Available data »

┄┄┄┄┄┄┄┄┄┄

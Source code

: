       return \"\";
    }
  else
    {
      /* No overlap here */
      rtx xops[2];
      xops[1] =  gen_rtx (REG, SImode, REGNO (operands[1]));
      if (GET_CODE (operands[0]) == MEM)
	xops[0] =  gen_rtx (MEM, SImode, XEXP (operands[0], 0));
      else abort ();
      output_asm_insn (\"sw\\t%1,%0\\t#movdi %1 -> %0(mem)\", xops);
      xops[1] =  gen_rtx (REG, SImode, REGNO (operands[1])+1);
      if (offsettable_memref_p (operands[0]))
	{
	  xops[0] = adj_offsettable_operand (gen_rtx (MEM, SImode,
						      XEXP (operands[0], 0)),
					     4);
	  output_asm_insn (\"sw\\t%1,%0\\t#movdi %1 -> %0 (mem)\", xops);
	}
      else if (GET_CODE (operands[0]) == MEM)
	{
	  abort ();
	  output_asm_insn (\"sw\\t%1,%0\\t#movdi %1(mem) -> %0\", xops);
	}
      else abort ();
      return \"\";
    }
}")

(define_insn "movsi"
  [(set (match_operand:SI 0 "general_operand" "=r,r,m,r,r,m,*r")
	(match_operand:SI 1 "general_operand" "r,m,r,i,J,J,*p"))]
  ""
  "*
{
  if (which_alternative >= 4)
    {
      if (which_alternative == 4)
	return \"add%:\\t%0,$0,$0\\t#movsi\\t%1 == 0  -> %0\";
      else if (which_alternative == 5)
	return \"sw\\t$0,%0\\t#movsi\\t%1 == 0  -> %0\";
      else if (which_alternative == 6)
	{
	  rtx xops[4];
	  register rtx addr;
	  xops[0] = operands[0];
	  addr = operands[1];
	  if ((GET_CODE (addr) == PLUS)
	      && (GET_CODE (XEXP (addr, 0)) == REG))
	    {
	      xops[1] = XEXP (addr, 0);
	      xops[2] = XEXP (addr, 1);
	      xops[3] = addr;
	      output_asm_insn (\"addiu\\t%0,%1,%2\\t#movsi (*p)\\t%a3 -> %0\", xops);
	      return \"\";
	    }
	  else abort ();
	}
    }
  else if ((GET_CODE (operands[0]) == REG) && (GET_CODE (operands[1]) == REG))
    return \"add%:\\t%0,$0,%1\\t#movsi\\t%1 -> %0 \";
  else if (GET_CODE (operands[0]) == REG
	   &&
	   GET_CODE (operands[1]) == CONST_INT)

┄┄┄┄┄┄┄┄┄┄

Exercise goal »
Reproduce the data shown above exactly.

Problem solution »
Source code

:       return \"\";
    }
  else
    {
      /* No overlap here */
      rtx xops[2];
      xops[1] =  gen_rtx (REG, SImode, REGNO (operands[1]));
      if (GET_CODE (operands[0]) == MEM)
	xops[0] =  gen_rtx (MEM, SImode, XEXP (operands[0], 0));
      else abort ();
      output_asm_insn (\"sw\\t%1,%0\\t#movdi %1 -> %0(mem)\", xops);
      xops[1] =  gen_rtx (REG, SImode, REGNO (operands[1])+1);
      if (offsettable_memref_p (operands[0]))
	{
	  xops[0] = adj_offsettable_operand (gen_rtx (MEM, SImode,
						      XEXP (operands[0], 0)),
					     4);
	  output_asm_insn (\"sw\\t%1,%0\\t#movdi %1 -> %0 (mem)\", xops);
	}
      else if (GET_CODE (operands[0]) == MEM)
	{
	  abort ();
	  output_asm_insn (\"sw\\t%1,%0\\t#movdi %1(mem) -> %0\", xops);
	}
      else abort ();
      return \"\";
    }
}")

(define_insn "movsi"
  [(set (match_operand:SI 0 "general_operand" "=r,r,m,r,r,m,*r")
	(match_operand:SI 1 "general_operand" "r,m,r,i,J,J,*p"))]
  ""
  "*
{
  if (which_alternative >= 4)
    {
      if (which_alternative == 4)
	return \"add%:\\t%0,$0,$0\\t#movsi\\t%1 == 0  -> %0\";
      else if (which_alternative == 5)
	return \"sw\\t$0,%0\\t#movsi\\t%1 == 0  -> %0\";
      else if (which_alternative == 6)
	{
	  rtx xops[4];
	  register rtx addr;
	  xops[0] = operands[0];
	  addr = operands[1];
	  if ((GET_CODE (addr) == PLUS)
	      && (GET_CODE (XEXP (addr, 0)) == REG))
	    {
	      xops[1] = XEXP (addr, 0);
	      xops[2] = XEXP (addr, 1);
	      xops[3] = addr;
	      output_asm_insn (\"addiu\\t%0,%1,%2\\t#movsi (*p)\\t%a3 -> %0\", xops);
	      return \"\";
	    }
	  else abort ();
	}
    }
  else if ((GET_CODE (operands[0]) == REG) && (GET_CODE (operands[1]) == REG))
    return \"add%:\\t%0,$0,%1\\t#movsi\\t%1 -> %0 \";
  else if (GET_CODE (operands[0]) == REG
	   &&
	   GET_CODE (operands[1]) == CONST_INT)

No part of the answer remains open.